- _DIRECTIONS_: Here the job is to return only the lines of the material, exactly, from the first one to the line with "比教早到美国的福州人是去香港".

⟨

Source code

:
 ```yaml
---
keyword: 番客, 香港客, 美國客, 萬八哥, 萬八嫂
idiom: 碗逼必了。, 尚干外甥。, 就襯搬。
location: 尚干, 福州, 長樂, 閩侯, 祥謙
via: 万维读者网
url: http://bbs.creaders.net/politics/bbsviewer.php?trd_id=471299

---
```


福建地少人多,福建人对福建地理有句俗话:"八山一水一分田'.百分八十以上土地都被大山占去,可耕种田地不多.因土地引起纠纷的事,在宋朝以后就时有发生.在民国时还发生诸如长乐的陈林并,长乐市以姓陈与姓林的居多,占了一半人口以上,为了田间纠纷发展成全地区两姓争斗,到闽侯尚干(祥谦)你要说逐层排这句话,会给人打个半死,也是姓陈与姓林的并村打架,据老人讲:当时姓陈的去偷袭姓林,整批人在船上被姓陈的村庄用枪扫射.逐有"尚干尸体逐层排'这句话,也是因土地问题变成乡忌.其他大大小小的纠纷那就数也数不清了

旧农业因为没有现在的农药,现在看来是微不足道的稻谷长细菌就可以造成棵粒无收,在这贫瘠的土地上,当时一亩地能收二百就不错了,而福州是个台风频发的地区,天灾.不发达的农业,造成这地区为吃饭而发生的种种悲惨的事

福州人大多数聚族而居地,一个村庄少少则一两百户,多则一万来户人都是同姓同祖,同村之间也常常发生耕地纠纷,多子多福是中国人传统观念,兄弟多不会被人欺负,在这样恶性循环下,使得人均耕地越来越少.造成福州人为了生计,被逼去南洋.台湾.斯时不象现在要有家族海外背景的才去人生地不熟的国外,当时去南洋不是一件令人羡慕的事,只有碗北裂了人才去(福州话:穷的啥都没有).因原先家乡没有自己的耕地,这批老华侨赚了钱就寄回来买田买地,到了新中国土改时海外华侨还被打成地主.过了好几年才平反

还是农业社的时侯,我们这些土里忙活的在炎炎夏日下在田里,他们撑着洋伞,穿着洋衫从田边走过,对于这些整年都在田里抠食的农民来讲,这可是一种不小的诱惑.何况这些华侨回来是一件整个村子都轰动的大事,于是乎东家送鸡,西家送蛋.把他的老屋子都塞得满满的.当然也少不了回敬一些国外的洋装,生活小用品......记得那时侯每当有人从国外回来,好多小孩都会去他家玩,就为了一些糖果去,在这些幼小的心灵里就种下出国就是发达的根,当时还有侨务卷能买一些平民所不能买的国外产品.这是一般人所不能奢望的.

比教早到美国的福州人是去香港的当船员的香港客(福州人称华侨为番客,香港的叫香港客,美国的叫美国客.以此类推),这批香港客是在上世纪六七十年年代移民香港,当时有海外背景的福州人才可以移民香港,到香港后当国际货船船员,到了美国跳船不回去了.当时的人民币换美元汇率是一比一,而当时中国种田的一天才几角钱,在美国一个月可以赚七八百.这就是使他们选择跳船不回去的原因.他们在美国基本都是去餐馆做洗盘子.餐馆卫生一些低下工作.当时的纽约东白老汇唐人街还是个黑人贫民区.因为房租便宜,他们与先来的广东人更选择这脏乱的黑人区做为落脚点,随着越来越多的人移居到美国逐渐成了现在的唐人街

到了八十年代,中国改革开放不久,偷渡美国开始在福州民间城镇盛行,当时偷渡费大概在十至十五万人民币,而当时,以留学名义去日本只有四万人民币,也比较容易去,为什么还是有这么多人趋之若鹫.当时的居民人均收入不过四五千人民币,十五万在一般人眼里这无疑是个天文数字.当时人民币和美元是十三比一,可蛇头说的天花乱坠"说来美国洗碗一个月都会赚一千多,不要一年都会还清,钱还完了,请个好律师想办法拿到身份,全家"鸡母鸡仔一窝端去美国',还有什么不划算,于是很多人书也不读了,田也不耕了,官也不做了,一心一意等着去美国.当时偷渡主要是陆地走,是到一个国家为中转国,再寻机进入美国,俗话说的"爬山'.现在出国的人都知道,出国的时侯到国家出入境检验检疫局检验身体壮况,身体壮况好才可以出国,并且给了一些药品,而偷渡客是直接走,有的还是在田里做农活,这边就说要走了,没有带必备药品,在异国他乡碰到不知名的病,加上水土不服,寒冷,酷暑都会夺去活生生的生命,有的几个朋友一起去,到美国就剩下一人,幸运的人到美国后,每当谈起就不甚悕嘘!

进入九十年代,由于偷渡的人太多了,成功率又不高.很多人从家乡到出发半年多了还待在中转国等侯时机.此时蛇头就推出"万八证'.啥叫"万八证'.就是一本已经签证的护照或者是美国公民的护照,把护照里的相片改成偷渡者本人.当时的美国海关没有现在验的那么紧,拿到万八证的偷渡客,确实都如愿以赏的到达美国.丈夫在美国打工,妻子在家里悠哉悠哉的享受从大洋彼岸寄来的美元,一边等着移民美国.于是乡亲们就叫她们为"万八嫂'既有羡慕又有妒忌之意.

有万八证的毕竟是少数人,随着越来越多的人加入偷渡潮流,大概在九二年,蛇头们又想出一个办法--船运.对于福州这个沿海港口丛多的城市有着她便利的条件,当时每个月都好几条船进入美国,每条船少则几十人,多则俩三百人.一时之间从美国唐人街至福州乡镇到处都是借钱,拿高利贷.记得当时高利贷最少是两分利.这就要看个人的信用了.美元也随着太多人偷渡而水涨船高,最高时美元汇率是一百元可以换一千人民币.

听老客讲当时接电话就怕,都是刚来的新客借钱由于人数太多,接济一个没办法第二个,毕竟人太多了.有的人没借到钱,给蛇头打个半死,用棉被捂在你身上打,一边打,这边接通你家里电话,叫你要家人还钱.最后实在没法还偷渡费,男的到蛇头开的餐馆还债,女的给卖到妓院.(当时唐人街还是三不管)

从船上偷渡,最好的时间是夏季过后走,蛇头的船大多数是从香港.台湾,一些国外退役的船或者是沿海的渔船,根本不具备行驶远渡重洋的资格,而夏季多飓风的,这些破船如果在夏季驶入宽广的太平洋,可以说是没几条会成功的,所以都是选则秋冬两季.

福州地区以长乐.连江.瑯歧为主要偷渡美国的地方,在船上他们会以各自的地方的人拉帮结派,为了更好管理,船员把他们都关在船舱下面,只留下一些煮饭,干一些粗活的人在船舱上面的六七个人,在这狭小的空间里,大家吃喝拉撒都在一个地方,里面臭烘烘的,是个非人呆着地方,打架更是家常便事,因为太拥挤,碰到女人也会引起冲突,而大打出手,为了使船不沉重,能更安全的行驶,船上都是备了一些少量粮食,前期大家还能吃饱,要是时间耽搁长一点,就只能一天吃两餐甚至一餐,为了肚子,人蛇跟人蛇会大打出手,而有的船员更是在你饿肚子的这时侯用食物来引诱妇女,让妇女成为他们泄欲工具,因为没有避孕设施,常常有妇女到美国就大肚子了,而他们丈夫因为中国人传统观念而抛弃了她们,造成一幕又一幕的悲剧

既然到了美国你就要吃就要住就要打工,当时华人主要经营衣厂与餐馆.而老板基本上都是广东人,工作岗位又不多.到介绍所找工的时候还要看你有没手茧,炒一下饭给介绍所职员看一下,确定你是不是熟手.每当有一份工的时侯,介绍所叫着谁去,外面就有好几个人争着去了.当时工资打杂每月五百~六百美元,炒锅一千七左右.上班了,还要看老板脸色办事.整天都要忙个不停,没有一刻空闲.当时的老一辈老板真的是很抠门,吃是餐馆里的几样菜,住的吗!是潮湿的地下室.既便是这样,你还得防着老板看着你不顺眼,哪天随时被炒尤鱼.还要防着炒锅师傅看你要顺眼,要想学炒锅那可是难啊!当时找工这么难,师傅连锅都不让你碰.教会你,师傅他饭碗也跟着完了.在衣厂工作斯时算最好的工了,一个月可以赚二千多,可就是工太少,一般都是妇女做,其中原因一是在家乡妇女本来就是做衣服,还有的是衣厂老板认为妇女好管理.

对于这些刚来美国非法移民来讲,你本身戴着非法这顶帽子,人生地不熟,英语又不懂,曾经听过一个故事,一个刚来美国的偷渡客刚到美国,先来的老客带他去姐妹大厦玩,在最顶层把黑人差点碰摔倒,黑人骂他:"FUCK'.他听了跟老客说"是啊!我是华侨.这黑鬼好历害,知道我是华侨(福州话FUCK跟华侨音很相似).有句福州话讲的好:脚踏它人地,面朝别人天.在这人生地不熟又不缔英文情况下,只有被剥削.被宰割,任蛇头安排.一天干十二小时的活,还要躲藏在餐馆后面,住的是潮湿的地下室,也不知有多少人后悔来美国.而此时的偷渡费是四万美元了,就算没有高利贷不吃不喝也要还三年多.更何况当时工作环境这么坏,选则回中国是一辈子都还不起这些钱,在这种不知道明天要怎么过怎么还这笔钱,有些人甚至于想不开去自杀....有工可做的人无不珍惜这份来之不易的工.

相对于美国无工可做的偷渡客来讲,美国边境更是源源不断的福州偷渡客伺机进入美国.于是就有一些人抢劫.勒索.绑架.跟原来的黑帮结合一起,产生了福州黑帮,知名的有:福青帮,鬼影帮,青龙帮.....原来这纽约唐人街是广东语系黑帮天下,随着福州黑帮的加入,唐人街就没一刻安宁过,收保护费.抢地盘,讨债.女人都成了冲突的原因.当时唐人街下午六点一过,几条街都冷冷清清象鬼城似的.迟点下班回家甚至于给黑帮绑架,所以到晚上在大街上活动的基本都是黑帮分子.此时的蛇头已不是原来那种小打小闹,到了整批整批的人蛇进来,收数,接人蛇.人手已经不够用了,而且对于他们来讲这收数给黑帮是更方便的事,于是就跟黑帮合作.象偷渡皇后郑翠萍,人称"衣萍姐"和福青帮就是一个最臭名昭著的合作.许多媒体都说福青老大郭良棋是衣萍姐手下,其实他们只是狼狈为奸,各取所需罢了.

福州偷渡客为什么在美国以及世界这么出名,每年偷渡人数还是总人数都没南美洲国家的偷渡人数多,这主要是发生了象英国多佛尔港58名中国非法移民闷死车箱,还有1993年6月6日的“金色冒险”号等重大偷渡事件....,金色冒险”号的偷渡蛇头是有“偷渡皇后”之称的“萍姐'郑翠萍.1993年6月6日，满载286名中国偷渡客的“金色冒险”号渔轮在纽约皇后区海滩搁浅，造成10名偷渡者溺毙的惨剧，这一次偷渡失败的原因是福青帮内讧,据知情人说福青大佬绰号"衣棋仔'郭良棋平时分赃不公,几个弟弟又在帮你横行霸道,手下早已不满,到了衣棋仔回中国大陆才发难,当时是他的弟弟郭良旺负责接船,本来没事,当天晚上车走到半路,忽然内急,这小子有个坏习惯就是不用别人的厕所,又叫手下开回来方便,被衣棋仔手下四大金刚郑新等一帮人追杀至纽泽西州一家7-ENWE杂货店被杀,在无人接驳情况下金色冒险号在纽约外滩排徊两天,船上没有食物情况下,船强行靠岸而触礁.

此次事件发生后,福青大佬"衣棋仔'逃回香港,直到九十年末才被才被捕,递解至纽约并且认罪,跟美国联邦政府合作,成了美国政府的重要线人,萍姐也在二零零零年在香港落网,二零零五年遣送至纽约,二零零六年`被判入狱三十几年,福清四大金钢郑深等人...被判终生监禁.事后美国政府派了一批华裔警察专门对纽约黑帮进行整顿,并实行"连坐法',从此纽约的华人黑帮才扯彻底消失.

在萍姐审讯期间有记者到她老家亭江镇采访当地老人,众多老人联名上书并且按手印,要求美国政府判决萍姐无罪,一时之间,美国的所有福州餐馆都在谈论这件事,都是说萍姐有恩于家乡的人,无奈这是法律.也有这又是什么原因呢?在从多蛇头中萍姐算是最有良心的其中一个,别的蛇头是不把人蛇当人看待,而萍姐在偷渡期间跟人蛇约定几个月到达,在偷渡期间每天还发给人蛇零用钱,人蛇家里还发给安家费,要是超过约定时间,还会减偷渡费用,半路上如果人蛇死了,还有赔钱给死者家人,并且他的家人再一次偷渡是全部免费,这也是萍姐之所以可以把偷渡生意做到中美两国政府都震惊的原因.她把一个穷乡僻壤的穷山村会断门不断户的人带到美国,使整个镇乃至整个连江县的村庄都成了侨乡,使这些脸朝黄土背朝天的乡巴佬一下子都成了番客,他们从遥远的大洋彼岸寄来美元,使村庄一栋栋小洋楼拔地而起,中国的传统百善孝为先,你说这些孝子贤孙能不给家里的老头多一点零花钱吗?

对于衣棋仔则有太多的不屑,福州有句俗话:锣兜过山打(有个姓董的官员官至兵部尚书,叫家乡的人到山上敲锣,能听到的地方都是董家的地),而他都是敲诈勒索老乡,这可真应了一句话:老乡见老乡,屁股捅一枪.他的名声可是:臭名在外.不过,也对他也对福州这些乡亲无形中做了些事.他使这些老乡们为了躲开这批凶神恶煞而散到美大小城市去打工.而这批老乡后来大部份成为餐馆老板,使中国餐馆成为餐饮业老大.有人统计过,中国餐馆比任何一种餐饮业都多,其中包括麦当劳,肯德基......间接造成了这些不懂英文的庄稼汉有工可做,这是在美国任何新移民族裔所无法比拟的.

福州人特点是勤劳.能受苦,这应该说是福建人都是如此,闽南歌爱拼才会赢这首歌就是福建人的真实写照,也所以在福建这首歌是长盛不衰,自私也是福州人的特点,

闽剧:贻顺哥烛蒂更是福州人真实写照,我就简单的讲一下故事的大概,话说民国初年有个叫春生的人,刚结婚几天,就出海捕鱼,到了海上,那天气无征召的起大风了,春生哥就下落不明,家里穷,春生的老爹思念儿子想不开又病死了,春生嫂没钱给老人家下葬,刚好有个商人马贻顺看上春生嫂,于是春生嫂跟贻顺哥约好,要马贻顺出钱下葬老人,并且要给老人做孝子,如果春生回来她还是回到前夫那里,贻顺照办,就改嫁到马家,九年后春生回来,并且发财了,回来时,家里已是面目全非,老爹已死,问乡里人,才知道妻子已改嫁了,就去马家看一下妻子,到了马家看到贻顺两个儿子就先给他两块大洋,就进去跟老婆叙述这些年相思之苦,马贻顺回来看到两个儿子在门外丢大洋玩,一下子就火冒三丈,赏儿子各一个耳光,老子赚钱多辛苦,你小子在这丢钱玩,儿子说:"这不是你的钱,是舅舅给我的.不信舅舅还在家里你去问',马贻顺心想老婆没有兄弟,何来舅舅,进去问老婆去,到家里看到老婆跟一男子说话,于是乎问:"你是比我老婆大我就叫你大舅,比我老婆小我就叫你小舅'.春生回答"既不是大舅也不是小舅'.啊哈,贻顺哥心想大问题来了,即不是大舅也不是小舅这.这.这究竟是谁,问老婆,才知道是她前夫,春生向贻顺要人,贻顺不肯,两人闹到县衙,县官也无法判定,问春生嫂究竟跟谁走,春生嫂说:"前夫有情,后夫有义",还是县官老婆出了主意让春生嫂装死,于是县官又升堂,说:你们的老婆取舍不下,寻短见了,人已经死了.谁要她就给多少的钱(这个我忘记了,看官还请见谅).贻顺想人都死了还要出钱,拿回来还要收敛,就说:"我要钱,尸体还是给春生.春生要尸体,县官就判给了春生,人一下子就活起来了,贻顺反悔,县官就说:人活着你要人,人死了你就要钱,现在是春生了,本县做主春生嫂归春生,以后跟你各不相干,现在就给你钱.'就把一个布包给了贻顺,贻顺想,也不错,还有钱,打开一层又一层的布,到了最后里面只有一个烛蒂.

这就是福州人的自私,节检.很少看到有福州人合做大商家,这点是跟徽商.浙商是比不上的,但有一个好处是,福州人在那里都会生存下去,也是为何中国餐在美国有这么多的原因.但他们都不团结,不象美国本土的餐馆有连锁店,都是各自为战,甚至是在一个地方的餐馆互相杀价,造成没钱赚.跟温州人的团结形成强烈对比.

⟩

- _OUTPUT FOR THIS TASK_:
Source code

:
 ```yaml
---
keyword: 番客, 香港客, 美國客, 萬八哥, 萬八嫂
idiom: 碗逼必了。, 尚干外甥。, 就襯搬。
location: 尚干, 福州, 長樂, 閩侯, 祥謙
via: 万维读者网
url: http://bbs.creaders.net/politics/bbsviewer.php?trd_id=471299

---
```


福建地少人多,福建人对福建地理有句俗话:"八山一水一分田'.百分八十以上土地都被大山占去,可耕种田地不多.因土地引起纠纷的事,在宋朝以后就时有发生.在民国时还发生诸如长乐的陈林并,长乐市以姓陈与姓林的居多,占了一半人口以上,为了田间纠纷发展成全地区两姓争斗,到闽侯尚干(祥谦)你要说逐层排这句话,会给人打个半死,也是姓陈与姓林的并村打架,据老人讲:当时姓陈的去偷袭姓林,整批人在船上被姓陈的村庄用枪扫射.逐有"尚干尸体逐层排'这句话,也是因土地问题变成乡忌.其他大大小小的纠纷那就数也数不清了

旧农业因为没有现在的农药,现在看来是微不足道的稻谷长细菌就可以造成棵粒无收,在这贫瘠的土地上,当时一亩地能收二百就不错了,而福州是个台风频发的地区,天灾.不发达的农业,造成这地区为吃饭而发生的种种悲惨的事

福州人大多数聚族而居地,一个村庄少少则一两百户,多则一万来户人都是同姓同祖,同村之间也常常发生耕地纠纷,多子多福是中国人传统观念,兄弟多不会被人欺负,在这样恶性循环下,使得人均耕地越来越少.造成福州人为了生计,被逼去南洋.台湾.斯时不象现在要有家族海外背景的才去人生地不熟的国外,当时去南洋不是一件令人羡慕的事,只有碗北裂了人才去(福州话:穷的啥都没有).因原先家乡没有自己的耕地,这批老华侨赚了钱就寄回来买田买地,到了新中国土改时海外华侨还被打成地主.过了好几年才平反

还是农业社的时侯,我们这些土里忙活的在炎炎夏日下在田里,他们撑着洋伞,穿着洋衫从田边走过,对于这些整年都在田里抠食的农民来讲,这可是一种不小的诱惑.何况这些华侨回来是一件整个村子都轰动的大事,于是乎东家送鸡,西家送蛋.把他的老屋子都塞得满满的.当然也少不了回敬一些国外的洋装,生活小用品......记得那时侯每当有人从国外回来,好多小孩都会去他家玩,就为了一些糖果去,在这些幼小的心灵里就种下出国就是发达的根,当时还有侨务卷能买一些平民所不能买的国外产品.这是一般人所不能奢望的.

比教早到美国的福州人是去香港的当船员的香港客(福州人称华侨为番客,香港的叫香港客,美国的叫美国客.以此类推),这批香港客是在上世纪六七十年年代移民香港,当时有海外背景的福州人才可以移民香港,到香港后当国际货船船员,到了美国跳船不回去了.当时的人民币换美元汇率是一比一,而当时中国种田的一天才几角钱,在美国一个月可以赚七八百.这就是使他们选择跳船不回去的原因.他们在美国基本都是去餐馆做洗盘子.餐馆卫生一些低下工作.当时的纽约东白老汇唐人街还是个黑人贫民区.因为房租便宜,他们与先来的广东人更选择这脏乱的黑人区做为落脚点,随着越来越多的人移居到美国逐渐成了现在的唐人街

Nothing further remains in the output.